Réfléchissez ! Sans la discussion de quelque 1 180 amendements, aurait-il été possible de parvenir à un vote quasi unanime sur le Grenelle de l'environnement ?
Le droit d'amendement, c'est d'abord du temps pour s'exprimer, pour débattre, pour échanger et pour convaincre.
C'est donc ce qu'il y a de plus précieux pour que chacun d'entre nous, membre d'un groupe politique ou pas, puisse, sans contrainte, exprimer ses convictions et porter les attentes et les craintes des Français dans cette enceinte de la démocratie représentative.
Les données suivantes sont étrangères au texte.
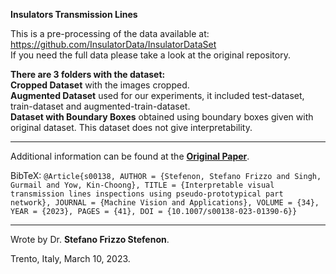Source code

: **Insulators Transmission Lines**

This is a pre-processing of the data available at:   
https://github.com/InsulatorData/InsulatorDataSet   
If you need the full data please take a look at the original repository.

**There are 3 folders with the dataset:**   
**Cropped Dataset** with the images cropped.   
**Augmented Dataset** used for our experiments, it included test-dataset, train-dataset and augmented-train-dataset.   
**Dataset with Boundary Boxes** obtained using boundary boxes given with original dataset. This dataset does not give interpretability.  

---

Additional information can be found at the **[Original Paper](https://doi.org/10.1007/s00138-023-01390-6)**.

BibTeX:
`@Article{s00138, AUTHOR = {Stefenon, Stefano Frizzo and Singh, Gurmail and Yow, Kin-Choong}, TITLE = {Interpretable visual transmission lines inspections using pseudo-prototypical part network}, JOURNAL = {Machine Vision and Applications}, VOLUME = {34}, YEAR = {2023}, PAGES = {41}, DOI = {10.1007/s00138-023-01390-6}}`

---

Wrote by Dr. **Stefano Frizzo Stefenon**.

Trento, Italy, March 10, 2023.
Or, si le texte proposé était adopté, ce ne serait plus possible, ou du moins cela deviendrait beaucoup plus compliqué – pour l'opposition comme pour la majorité. La première serait restreinte et bâillonnée, la seconde sommée de s'abstenir de déposer tout amendement jugé subversif. Et n'oublions pas que « toute majorité peut un jour devenir opposition », comme le rappelait récemment le président de notre assemblée.
Monsieur le Premier ministre, les députés radicaux de gauche ont, dans leur très grande majorité, approuvé la révision constitutionnelle du 21 juillet dernier. Celle-ci rend toujours possible une réelle revalorisation du Parlement. Mais vous n'en prenez pas le chemin !
Comme Gérard Charasse l'a indiqué hier en commission et l'a écrit au Président de la République au nom des députés radicaux, nous sommes, pour l'heure, loin du compte et loin de l'esprit de la révision constitutionnelle. Parce qu'elle est attentatoire au droit d'amendement et dangereuse pour notre démocratie, il vous faut impérativement revoir votre copie !
Pourquoi un tel texte, alors que le groupe de travail mis en place par le Président de l' Assemblée nationale n'a pas terminé ses travaux ? Pourquoi ne pas rechercher sur un tel sujet le consensus ? Et en attendant de le trouver, monsieur le Premier ministre, soyez raisonnable : pourquoi ne pas reporter sine die ce projet de loi organique, comme vous l'avez fait pour le travail dominical ? (Exclamations sur les bancs du groupe UMP.) À moins que vous n'attendiez son adoption pour mieux faire passer quelques couleuvres, que même votre majorité a du mal à avaler. (Applaudissements sur les bancs du groupe SRC.)